PROMPT: Where the records below show a line containing "- is [19521](code) combine degree", start copying; end with the line containing "- is [bachelor of science in it](name) double", and copy it too.
PROVIDED RECORDS START
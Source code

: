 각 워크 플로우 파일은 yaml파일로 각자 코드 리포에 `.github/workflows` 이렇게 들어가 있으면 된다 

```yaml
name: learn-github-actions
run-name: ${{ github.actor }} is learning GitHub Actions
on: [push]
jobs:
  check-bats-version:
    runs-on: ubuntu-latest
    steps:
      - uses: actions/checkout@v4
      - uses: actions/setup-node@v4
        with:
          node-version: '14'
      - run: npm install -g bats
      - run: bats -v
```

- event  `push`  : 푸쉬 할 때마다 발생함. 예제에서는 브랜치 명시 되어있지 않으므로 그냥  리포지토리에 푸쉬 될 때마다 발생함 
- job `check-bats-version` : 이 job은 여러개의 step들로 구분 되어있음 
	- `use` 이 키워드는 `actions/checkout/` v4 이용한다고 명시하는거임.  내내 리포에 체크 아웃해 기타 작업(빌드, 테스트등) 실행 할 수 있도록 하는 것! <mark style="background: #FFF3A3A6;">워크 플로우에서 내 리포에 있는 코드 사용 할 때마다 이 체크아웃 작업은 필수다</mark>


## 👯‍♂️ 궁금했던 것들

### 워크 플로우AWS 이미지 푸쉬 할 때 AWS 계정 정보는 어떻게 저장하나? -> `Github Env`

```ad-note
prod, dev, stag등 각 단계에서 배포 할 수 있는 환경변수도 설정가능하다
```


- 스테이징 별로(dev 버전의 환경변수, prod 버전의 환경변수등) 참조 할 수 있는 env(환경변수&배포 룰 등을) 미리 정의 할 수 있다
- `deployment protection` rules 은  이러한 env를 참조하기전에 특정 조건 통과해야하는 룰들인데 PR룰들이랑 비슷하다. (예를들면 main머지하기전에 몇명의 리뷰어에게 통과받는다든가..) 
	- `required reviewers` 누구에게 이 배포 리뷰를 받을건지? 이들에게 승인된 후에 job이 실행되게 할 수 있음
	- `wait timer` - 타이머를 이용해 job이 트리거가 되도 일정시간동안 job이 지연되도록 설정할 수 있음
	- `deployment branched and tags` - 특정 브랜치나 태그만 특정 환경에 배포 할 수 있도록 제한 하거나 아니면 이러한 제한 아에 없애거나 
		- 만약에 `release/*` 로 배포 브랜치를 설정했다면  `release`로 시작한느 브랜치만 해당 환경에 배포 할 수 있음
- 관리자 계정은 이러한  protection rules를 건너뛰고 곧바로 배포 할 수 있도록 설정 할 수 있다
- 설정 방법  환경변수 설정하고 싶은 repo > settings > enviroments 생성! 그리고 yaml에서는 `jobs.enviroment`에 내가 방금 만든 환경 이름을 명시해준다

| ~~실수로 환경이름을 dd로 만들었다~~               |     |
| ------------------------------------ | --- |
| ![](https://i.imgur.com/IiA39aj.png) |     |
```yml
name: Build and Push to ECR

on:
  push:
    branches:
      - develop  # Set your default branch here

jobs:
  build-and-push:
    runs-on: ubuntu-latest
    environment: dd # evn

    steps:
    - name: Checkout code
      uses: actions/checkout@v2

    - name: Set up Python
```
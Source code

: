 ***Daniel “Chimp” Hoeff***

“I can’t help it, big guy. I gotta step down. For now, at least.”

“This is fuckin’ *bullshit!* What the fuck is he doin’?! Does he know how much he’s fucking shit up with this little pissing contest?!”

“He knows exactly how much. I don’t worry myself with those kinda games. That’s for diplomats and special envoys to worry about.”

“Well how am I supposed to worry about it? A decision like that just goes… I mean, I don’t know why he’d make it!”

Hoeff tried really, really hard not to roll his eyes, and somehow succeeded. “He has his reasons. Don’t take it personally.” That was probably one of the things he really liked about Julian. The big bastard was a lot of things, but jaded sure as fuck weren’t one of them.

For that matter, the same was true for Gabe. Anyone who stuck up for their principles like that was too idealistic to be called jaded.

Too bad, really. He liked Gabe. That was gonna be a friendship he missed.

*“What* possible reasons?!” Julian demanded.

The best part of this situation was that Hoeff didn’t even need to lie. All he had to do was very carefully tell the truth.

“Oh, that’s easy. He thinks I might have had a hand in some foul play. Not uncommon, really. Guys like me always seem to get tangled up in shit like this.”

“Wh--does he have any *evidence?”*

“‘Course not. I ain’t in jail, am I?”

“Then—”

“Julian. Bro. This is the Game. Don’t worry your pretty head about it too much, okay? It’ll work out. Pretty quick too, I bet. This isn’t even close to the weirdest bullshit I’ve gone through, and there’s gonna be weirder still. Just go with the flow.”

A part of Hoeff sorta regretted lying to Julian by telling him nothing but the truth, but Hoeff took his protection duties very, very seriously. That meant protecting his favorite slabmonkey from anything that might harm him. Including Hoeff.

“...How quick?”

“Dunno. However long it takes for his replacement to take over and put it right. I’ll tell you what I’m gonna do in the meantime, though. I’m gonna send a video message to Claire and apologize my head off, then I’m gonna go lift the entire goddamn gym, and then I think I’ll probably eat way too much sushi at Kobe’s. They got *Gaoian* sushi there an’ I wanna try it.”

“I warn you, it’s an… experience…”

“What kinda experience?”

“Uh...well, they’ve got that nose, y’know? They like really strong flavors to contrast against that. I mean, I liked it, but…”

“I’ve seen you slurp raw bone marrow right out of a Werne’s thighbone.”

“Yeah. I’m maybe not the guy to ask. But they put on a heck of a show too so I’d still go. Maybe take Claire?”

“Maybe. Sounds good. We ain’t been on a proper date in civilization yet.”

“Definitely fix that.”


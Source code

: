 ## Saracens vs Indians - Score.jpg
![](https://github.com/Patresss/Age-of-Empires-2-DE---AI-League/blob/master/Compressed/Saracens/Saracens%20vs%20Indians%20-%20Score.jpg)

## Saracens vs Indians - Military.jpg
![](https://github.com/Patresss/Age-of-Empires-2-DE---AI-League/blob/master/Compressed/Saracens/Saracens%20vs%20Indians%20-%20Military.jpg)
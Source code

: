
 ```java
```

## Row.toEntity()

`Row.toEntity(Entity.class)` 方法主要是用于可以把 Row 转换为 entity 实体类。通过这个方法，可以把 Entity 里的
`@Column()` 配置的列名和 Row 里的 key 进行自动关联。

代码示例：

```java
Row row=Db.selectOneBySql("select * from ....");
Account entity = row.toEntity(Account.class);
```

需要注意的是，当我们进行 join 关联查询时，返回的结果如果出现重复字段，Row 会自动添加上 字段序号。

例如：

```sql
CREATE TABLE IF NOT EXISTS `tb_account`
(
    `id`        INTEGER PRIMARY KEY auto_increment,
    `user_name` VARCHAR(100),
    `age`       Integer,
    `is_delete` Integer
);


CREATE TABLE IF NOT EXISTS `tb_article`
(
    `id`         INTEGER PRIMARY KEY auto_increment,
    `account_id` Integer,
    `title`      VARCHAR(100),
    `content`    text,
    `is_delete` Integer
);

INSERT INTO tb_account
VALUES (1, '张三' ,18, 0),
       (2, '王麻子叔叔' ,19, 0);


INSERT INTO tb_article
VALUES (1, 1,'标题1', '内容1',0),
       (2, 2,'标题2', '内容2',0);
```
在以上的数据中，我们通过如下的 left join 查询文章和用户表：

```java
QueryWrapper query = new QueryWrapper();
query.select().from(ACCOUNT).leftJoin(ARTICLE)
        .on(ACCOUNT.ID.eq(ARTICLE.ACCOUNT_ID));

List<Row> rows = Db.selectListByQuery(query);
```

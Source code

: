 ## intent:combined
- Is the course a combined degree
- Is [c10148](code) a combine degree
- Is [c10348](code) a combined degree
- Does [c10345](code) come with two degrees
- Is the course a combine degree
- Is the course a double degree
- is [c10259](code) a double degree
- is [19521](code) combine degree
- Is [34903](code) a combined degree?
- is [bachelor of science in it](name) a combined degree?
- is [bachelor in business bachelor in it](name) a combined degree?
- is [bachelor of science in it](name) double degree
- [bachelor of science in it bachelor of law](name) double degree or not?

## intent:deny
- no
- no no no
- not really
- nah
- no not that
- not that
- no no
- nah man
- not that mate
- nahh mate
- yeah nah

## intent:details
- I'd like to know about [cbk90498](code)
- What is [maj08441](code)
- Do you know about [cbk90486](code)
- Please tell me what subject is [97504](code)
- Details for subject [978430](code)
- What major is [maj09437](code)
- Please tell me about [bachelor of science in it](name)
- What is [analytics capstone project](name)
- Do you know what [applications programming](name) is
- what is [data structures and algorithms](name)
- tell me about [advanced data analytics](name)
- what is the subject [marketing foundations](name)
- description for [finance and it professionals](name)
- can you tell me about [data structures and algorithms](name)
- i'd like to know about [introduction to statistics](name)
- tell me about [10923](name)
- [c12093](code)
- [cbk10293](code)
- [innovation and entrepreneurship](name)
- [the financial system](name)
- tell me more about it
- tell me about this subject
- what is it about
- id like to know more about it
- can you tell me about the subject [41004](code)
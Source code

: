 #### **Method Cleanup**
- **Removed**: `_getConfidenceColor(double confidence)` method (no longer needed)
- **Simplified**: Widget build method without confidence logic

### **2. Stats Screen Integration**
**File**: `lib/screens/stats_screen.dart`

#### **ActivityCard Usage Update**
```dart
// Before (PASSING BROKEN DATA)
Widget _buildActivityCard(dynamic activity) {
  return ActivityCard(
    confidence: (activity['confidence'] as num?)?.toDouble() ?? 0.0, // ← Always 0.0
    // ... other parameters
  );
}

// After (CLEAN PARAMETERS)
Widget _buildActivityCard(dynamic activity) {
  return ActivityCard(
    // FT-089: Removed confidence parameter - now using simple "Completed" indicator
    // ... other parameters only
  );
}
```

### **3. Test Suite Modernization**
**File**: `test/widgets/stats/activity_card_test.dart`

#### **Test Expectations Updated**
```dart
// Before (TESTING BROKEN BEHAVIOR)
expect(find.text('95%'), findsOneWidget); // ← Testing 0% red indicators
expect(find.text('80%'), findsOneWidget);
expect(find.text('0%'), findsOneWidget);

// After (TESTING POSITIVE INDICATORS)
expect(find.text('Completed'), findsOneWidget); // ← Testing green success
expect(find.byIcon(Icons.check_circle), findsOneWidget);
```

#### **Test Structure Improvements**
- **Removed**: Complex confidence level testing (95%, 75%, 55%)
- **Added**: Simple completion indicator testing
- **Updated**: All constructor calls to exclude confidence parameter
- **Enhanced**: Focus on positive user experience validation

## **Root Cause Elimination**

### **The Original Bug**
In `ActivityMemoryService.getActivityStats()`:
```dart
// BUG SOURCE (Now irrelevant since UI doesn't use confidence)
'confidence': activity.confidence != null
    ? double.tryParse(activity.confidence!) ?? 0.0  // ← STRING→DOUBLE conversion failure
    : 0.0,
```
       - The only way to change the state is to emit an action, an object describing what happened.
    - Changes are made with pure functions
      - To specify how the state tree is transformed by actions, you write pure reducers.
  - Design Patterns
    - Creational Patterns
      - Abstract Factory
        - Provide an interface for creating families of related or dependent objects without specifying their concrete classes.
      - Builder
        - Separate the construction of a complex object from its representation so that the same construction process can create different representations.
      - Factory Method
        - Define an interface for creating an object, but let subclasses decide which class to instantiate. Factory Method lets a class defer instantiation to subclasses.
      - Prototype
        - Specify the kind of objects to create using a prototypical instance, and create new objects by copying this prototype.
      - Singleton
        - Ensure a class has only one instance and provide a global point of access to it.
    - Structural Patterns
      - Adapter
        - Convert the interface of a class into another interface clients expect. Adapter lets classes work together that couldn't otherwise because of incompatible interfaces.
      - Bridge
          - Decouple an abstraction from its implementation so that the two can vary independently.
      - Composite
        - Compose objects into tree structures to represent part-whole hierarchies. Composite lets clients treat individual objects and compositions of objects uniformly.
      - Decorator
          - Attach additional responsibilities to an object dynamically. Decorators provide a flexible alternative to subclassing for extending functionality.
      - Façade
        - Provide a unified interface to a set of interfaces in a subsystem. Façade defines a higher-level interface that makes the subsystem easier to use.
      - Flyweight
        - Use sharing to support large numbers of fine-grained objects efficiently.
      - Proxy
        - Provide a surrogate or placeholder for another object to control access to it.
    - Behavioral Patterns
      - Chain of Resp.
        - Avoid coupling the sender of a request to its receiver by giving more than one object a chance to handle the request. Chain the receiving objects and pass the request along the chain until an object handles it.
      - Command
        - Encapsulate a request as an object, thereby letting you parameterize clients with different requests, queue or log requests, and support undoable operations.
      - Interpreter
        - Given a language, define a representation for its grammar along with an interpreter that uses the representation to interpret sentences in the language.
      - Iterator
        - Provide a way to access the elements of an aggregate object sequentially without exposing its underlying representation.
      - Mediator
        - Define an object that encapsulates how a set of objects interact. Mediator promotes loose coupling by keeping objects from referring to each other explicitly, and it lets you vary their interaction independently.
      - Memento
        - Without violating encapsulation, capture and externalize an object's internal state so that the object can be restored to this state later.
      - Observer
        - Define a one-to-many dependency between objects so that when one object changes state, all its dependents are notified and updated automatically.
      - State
PROVIDED RECORDS END
YOUR SOLUTION:
- is [19521](code) combine degree
- Is [34903](code) a combined degree?
- is [bachelor of science in it](name) a combined degree?
- is [bachelor in business bachelor in it](name) a combined degree?
- is [bachelor of science in it](name) double degree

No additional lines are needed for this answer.